**Activity:**
Below are entries; output exactly the lines from the one with "The significant approach" to the one with "Risk Assesssment builds", both included, and nothing else.

------ Exercise inputs ------

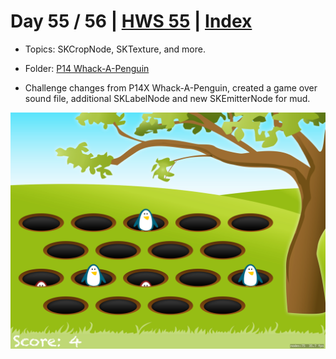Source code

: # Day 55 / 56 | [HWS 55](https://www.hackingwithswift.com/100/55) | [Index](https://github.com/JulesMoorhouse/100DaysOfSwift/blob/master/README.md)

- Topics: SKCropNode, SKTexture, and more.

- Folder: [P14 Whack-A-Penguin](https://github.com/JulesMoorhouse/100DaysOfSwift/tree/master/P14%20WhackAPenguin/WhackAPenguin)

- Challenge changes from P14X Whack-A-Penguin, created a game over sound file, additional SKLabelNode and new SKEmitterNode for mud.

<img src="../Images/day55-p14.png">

------
------ Exercise inputs ------

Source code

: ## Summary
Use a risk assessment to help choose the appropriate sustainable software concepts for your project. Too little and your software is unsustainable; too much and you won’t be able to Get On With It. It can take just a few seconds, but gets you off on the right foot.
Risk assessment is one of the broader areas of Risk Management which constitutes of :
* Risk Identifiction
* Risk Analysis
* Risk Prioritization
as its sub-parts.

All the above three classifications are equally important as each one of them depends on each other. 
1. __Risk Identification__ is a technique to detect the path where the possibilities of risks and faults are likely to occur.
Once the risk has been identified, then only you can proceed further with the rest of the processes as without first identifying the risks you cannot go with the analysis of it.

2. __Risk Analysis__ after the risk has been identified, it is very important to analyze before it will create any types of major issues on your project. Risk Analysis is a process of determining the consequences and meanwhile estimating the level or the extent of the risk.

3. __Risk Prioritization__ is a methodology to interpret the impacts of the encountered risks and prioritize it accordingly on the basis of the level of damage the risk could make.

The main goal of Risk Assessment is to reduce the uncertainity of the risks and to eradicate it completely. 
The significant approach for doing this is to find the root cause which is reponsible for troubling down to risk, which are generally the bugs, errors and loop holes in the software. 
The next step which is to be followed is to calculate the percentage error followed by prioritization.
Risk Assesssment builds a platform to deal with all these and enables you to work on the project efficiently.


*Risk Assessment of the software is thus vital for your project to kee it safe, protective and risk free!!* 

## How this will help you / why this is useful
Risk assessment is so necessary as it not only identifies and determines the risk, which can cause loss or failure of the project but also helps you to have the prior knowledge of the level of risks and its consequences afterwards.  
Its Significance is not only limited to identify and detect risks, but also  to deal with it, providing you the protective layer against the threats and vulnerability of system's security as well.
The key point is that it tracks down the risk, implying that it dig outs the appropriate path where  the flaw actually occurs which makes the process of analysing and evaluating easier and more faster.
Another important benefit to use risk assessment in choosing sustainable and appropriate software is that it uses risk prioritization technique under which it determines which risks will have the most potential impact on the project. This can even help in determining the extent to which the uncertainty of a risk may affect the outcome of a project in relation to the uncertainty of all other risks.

------
------ Exercise inputs ------

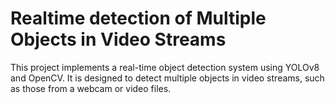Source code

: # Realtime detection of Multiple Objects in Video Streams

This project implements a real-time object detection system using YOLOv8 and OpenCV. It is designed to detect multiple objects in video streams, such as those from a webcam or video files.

------

**Solution to this exercise:**
The significant approach for doing this is to find the root cause which is reponsible for troubling down to risk, which are generally the bugs, errors and loop holes in the software. 
The next step which is to be followed is to calculate the percentage error followed by prioritization.
Risk Assesssment builds a platform to deal with all these and enables you to work on the project efficiently.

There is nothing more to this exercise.